- _Work item_
Write out exactly, please, every line from the beginning of the entries to the line holding "1: 'A wager!'", and no pictures.

- _Record extracts_
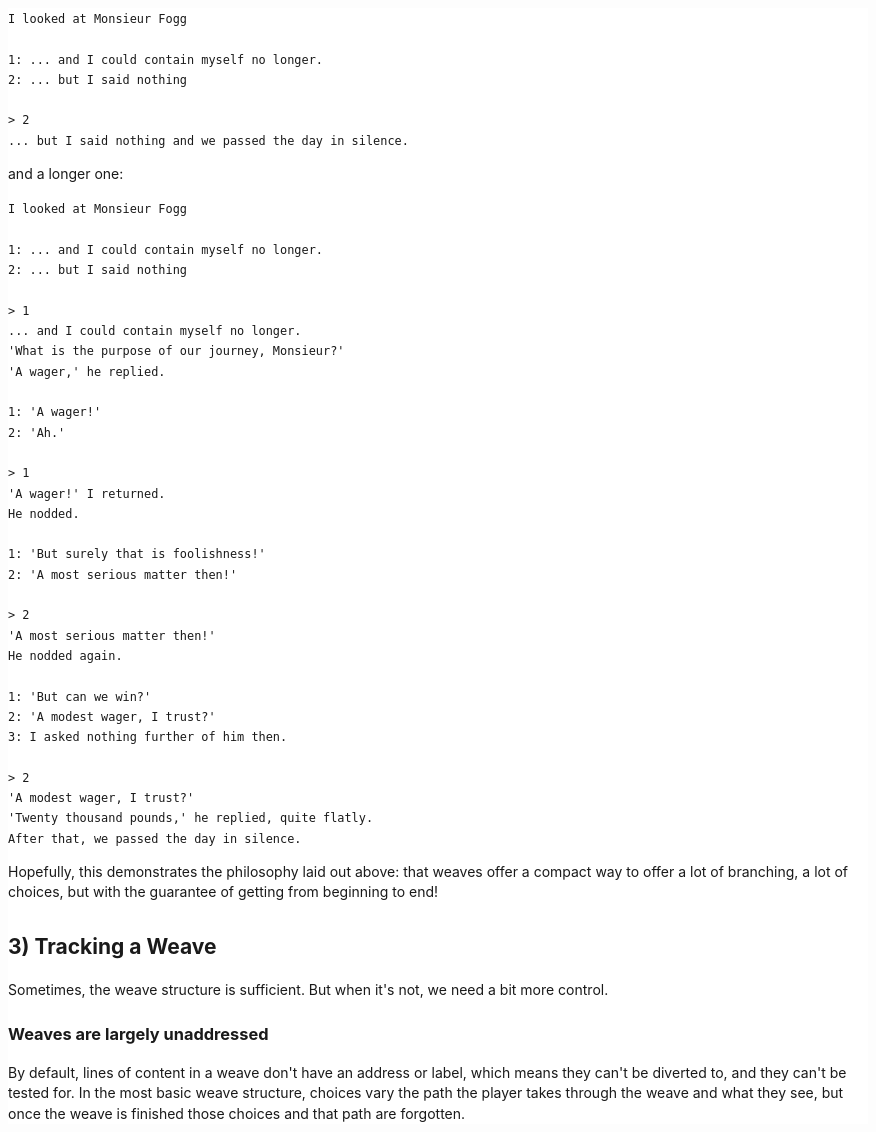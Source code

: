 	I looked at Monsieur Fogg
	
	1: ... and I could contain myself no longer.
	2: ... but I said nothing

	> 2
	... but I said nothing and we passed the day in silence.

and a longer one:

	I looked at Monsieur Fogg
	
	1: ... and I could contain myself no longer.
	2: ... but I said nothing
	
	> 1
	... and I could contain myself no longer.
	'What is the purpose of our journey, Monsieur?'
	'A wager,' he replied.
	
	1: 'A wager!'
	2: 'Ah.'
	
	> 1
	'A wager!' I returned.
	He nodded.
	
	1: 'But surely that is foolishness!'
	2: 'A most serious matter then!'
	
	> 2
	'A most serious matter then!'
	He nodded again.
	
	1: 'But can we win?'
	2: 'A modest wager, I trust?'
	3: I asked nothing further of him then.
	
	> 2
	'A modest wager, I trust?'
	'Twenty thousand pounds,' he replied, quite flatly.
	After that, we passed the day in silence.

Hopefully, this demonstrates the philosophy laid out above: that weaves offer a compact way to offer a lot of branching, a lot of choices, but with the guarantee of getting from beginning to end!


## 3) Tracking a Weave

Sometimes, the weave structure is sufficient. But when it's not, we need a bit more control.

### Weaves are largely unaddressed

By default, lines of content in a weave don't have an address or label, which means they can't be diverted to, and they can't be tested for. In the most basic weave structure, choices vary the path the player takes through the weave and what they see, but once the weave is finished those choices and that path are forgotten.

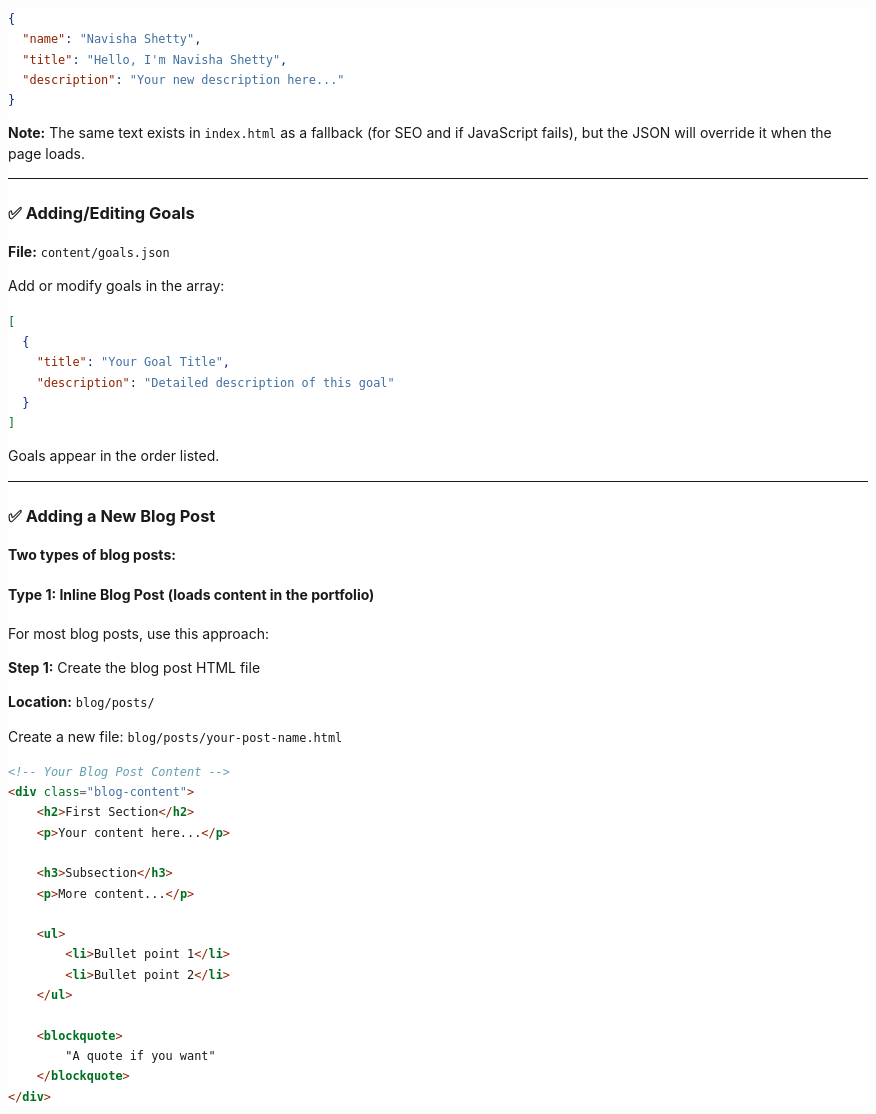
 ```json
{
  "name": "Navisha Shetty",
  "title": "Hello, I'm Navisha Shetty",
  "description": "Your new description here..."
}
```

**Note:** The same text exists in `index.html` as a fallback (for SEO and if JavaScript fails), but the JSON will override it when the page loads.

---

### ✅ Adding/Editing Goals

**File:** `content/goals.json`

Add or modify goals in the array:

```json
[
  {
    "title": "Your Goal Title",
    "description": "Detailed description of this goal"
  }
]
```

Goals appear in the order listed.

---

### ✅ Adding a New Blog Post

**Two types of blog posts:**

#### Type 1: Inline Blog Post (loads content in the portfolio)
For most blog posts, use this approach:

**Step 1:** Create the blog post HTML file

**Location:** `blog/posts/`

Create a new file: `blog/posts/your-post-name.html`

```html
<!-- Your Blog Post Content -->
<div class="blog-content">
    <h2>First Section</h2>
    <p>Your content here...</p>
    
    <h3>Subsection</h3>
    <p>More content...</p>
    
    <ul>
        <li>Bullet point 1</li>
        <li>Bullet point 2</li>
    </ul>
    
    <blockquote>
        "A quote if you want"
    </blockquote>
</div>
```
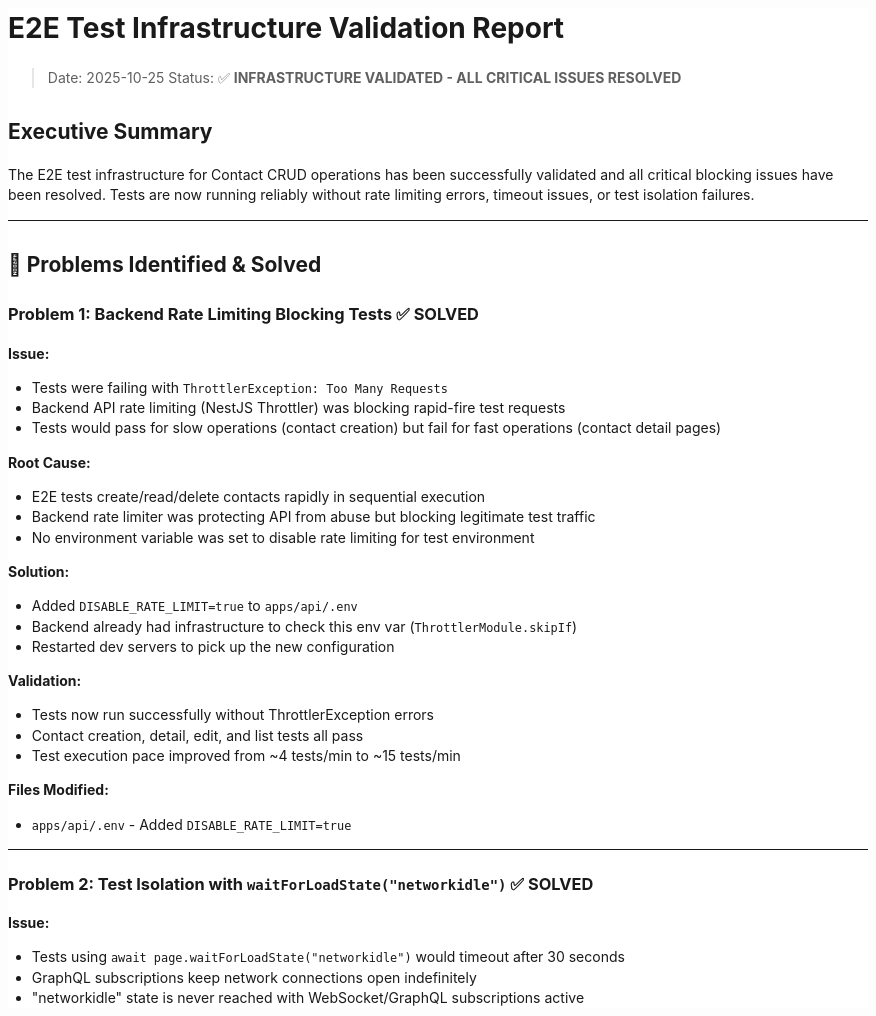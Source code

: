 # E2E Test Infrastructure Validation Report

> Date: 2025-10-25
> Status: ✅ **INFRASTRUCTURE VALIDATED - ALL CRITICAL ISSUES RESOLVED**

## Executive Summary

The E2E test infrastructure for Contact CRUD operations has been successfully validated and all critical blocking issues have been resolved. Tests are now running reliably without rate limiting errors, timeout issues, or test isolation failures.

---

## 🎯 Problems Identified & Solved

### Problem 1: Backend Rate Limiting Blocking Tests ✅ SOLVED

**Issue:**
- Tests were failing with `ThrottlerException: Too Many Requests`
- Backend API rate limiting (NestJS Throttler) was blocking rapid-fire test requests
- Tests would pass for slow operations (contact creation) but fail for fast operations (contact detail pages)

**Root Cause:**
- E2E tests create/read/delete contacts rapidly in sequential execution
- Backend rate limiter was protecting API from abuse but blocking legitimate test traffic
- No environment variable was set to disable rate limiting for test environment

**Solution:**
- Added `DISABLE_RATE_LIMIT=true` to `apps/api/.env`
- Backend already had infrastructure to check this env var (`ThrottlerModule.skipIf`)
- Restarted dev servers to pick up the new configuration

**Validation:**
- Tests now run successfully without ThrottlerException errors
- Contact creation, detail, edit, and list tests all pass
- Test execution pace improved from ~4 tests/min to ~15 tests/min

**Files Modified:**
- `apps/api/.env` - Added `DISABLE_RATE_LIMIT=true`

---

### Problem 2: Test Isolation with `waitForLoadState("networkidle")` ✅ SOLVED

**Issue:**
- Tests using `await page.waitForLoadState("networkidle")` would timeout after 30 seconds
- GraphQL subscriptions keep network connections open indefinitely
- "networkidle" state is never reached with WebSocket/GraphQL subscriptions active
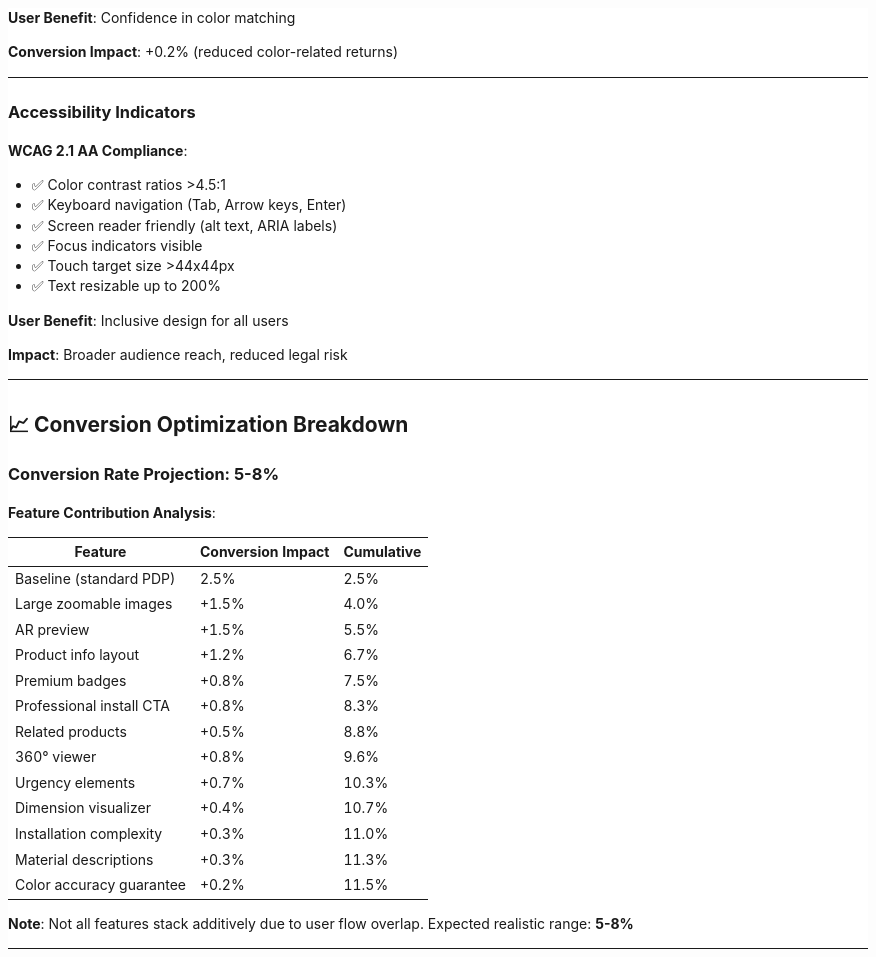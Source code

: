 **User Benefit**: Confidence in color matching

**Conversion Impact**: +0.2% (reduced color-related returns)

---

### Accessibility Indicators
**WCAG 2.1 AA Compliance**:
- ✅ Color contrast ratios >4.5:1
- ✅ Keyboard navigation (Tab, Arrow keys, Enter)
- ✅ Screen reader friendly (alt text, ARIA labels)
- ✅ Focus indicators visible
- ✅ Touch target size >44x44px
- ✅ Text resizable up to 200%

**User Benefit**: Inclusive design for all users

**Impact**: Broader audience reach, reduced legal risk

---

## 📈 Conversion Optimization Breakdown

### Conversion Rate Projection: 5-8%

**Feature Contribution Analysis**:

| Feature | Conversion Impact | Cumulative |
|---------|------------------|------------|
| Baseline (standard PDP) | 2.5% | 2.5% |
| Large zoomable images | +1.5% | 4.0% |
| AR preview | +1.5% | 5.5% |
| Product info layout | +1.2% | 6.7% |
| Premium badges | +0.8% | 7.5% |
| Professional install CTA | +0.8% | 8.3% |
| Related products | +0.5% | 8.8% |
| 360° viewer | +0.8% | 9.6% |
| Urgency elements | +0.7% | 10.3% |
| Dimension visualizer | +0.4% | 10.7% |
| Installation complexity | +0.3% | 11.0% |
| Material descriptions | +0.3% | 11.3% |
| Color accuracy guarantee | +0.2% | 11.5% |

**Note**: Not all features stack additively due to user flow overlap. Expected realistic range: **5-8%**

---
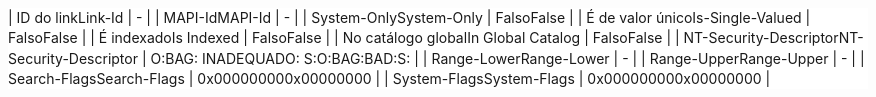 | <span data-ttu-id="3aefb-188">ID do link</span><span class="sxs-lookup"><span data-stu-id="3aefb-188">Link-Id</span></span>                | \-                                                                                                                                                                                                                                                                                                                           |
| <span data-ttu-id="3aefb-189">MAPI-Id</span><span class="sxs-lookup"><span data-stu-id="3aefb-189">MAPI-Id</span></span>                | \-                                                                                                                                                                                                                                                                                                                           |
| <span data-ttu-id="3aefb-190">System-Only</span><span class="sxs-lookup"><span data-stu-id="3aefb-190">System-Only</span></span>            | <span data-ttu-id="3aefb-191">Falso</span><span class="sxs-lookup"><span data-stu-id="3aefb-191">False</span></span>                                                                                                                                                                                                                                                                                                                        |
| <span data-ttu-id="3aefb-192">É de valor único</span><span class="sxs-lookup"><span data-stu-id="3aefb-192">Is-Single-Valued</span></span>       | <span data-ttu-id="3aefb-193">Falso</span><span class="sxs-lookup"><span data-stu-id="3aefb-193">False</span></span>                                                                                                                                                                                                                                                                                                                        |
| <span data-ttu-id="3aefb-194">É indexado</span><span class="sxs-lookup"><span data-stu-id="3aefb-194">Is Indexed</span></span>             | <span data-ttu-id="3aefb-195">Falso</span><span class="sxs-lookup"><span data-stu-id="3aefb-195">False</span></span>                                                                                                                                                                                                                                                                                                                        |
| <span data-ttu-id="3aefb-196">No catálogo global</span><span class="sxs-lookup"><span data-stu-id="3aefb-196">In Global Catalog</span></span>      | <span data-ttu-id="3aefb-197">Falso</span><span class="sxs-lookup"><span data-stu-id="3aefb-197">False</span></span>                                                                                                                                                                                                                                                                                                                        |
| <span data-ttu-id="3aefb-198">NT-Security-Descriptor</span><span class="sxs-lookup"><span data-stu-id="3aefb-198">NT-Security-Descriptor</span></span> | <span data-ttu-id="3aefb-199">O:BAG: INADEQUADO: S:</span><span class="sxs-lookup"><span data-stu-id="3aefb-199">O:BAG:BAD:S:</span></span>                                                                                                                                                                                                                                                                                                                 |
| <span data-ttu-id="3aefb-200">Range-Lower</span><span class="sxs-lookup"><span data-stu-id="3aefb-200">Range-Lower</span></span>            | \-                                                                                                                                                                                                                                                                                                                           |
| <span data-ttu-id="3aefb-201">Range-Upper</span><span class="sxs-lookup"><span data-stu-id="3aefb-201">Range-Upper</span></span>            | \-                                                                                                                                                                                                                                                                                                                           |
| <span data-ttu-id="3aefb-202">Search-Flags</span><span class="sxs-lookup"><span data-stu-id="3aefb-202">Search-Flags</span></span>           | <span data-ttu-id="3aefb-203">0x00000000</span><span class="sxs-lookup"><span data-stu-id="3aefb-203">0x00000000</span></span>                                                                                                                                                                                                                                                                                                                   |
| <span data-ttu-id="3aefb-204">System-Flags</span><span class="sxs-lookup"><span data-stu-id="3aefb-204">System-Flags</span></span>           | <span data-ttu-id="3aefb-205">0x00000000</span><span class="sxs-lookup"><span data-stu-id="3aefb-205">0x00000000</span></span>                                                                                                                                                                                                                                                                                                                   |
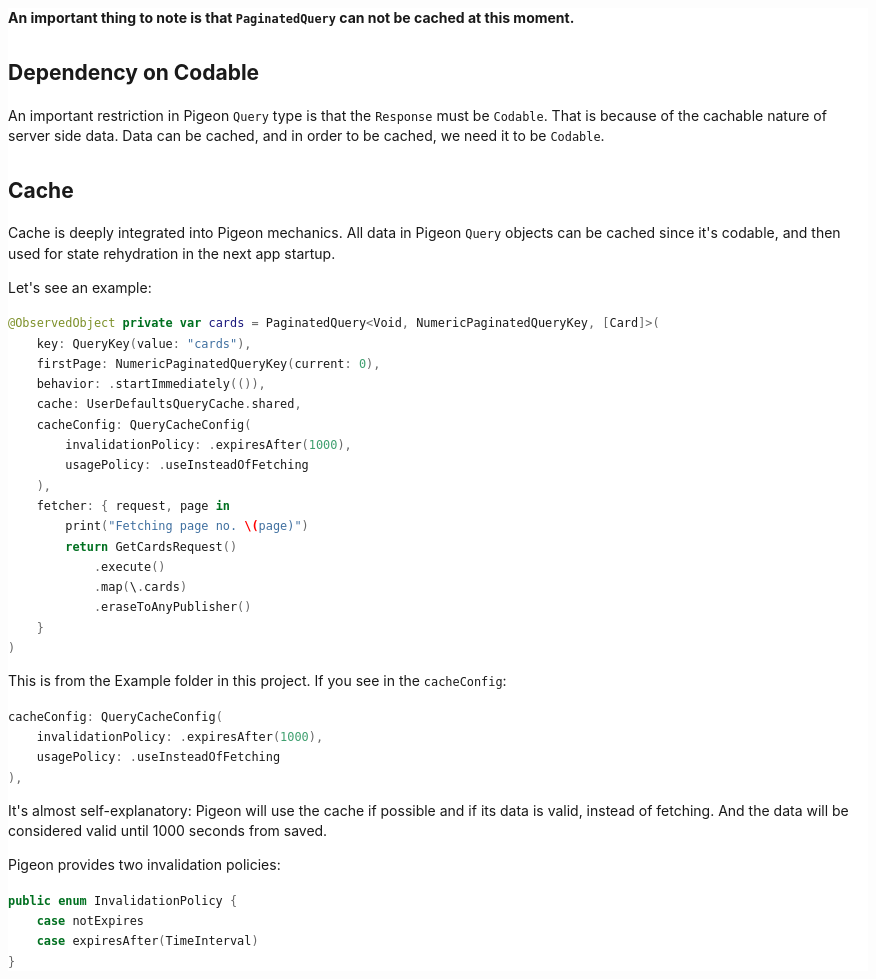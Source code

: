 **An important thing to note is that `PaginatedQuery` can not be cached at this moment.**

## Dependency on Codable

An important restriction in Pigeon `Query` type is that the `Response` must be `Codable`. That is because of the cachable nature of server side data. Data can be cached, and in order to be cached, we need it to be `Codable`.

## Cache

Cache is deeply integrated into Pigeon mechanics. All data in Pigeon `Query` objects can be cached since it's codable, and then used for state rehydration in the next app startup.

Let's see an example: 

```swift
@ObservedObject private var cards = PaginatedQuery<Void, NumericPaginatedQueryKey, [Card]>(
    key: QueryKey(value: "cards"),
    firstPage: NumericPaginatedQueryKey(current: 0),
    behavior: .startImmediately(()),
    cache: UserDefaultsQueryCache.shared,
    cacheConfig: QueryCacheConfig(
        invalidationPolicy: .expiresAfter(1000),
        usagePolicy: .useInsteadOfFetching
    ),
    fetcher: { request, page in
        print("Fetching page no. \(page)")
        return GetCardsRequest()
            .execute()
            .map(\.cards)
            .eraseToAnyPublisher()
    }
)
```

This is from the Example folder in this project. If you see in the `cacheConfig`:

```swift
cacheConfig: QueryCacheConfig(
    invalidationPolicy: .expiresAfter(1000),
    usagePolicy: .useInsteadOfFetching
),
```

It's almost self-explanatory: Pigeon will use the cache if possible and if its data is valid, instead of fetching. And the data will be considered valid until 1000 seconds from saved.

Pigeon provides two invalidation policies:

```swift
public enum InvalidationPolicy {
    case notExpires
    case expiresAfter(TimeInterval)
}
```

- _Task answer_
Source code

: 	I looked at Monsieur Fogg
	
	1: ... and I could contain myself no longer.
	2: ... but I said nothing

	> 2
	... but I said nothing and we passed the day in silence.

and a longer one:

	I looked at Monsieur Fogg
	
	1: ... and I could contain myself no longer.
	2: ... but I said nothing
	
	> 1
	... and I could contain myself no longer.
	'What is the purpose of our journey, Monsieur?'
	'A wager,' he replied.
	
	1: 'A wager!'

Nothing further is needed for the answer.